Котлы им будут медные...
Змеи груди их высосаемы,
И сердце вытягаемо...
Смола им кипучая...
Язык в темя вытягнут
И за языки повешены
На удах зелезныих...
Чады им будут горькие
И смрады им великие...
За хребты они будут повешены
Над плитам над каленыим
И на гвоздье зелезное...
Червь им будет неусыпаемая,
То им мука вечная,
Житие бесконечное. (5, 179—180)
Вот один из этих застеночных перечней, с пропуском лишь соответствующих каждой муке грехов.
Неудивительно, что созерцание этих мук заставляет даже ангелов содрогаться:
От великого страха и ужаса
И сами те ангелы ужаснутся,
Увидючи муки прелютыя. (5, 196)
Чтобы не отравлять радости святых и Богородицы созерцанием этих ужасов, они укрываются в безднах земли за «камнями горючими» и «плитами железными»,
Чтобы крику и зыку от них не слышати. (5, 161)

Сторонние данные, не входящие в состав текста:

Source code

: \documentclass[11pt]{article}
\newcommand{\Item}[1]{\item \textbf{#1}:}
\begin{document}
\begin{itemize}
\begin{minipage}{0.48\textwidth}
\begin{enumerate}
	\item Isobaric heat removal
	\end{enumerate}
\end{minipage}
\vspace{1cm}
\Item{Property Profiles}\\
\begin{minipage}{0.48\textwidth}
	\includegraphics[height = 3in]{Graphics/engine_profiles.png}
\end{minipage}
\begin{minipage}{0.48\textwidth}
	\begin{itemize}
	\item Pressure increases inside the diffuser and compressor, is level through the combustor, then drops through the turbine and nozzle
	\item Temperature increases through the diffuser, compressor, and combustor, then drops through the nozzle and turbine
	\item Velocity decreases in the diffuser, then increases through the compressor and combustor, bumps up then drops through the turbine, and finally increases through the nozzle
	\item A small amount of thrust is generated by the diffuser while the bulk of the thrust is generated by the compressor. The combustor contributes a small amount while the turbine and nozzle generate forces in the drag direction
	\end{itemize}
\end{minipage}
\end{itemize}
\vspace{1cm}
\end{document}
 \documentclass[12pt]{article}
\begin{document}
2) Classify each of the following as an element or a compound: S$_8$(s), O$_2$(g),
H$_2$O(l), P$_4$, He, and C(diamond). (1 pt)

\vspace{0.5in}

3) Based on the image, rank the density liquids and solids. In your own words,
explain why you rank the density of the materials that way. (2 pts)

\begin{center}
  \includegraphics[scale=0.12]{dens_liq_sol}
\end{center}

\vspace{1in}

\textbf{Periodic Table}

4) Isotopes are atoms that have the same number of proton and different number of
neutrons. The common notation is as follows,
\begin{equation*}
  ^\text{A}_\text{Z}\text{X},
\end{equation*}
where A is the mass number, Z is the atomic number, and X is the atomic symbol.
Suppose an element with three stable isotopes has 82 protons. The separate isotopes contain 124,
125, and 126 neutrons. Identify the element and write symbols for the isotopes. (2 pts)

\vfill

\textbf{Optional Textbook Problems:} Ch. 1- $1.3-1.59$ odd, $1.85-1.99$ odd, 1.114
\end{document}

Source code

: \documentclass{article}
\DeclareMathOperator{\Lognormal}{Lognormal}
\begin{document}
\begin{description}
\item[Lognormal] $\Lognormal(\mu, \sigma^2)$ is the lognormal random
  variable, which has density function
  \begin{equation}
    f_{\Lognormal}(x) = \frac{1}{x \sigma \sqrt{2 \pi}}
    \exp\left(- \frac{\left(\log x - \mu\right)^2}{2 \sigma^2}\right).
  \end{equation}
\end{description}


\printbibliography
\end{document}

Само спасение праведных представляется делом трудным, почти неожиданным. С какою робостью просят праведники судию — не о воздаянии, а о помиловании:
Не возможно ли, батюшко,
Михайло архангел, помиловать? (5, 241)
Как неустойчива подчас эта черта, отделяющая два мира!
Подходили к реки три грешныя души,
Три грешныя души, беззаконные рабы...
Но эти грешные души на вопросы Судии отвечают:
Ох Ты гой еси, Батюшка наш, Иисус Христос!
Уж мы все это делали,
Колокольный звон мы слушали, Читаньице церковное перенимали...
Они оправданы:
Отворены вам двери райския. (5, 170)
Но вот спасенные из огня: Богородица выпрашивает спасение из вечных мук для тех, «кто сроду не ругался»:
И прошел невод мукой вечною,
И вытащил душ праведных
Из муки из вечныя. (5, 136)
Если души «праведные», как попали они в муку? Но народная совесть, чрезмерно чуткая, знает, как сомнительна человеческая праведность в очах Божиих. Вот почему не так трудно и ошибиться: назвать в одном случае праведные души грешными, в другом — помилованных грешников праведными.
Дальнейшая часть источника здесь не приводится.